• [Exercise goal]: Within the records below, find each line that holds the string "super", then copy it.

____ Supplied entries

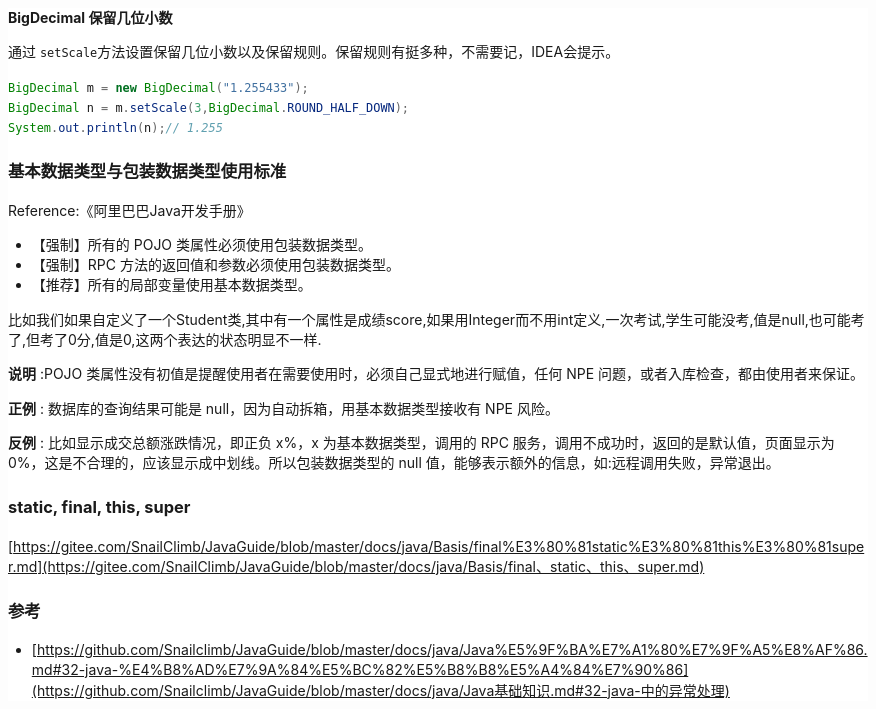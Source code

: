 **BigDecimal 保留几位小数**

通过 `setScale`方法设置保留几位小数以及保留规则。保留规则有挺多种，不需要记，IDEA会提示。

```java
BigDecimal m = new BigDecimal("1.255433");
BigDecimal n = m.setScale(3,BigDecimal.ROUND_HALF_DOWN);
System.out.println(n);// 1.255
```

### 基本数据类型与包装数据类型使用标准

Reference:《阿里巴巴Java开发手册》

- 【强制】所有的 POJO 类属性必须使用包装数据类型。
- 【强制】RPC 方法的返回值和参数必须使用包装数据类型。
- 【推荐】所有的局部变量使用基本数据类型。

比如我们如果自定义了一个Student类,其中有一个属性是成绩score,如果用Integer而不用int定义,一次考试,学生可能没考,值是null,也可能考了,但考了0分,值是0,这两个表达的状态明显不一样.

**说明** :POJO 类属性没有初值是提醒使用者在需要使用时，必须自己显式地进行赋值，任何 NPE 问题，或者入库检查，都由使用者来保证。

**正例** : 数据库的查询结果可能是 null，因为自动拆箱，用基本数据类型接收有 NPE 风险。

**反例** : 比如显示成交总额涨跌情况，即正负 x%，x 为基本数据类型，调用的 RPC 服务，调用不成功时，返回的是默认值，页面显示为 0%，这是不合理的，应该显示成中划线。所以包装数据类型的 null 值，能够表示额外的信息，如:远程调用失败，异常退出。

### static, final, this, super

[https://gitee.com/SnailClimb/JavaGuide/blob/master/docs/java/Basis/final%E3%80%81static%E3%80%81this%E3%80%81super.md](https://gitee.com/SnailClimb/JavaGuide/blob/master/docs/java/Basis/final、static、this、super.md)

### 参考

* [https://github.com/Snailclimb/JavaGuide/blob/master/docs/java/Java%E5%9F%BA%E7%A1%80%E7%9F%A5%E8%AF%86.md#32-java-%E4%B8%AD%E7%9A%84%E5%BC%82%E5%B8%B8%E5%A4%84%E7%90%86](https://github.com/Snailclimb/JavaGuide/blob/master/docs/java/Java基础知识.md#32-java-中的异常处理)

________

• [Written response]:
### static, final, this, super
[https://gitee.com/SnailClimb/JavaGuide/blob/master/docs/java/Basis/final%E3%80%81static%E3%80%81this%E3%80%81super.md](https://gitee.com/SnailClimb/JavaGuide/blob/master/docs/java/Basis/final、static、this、super.md)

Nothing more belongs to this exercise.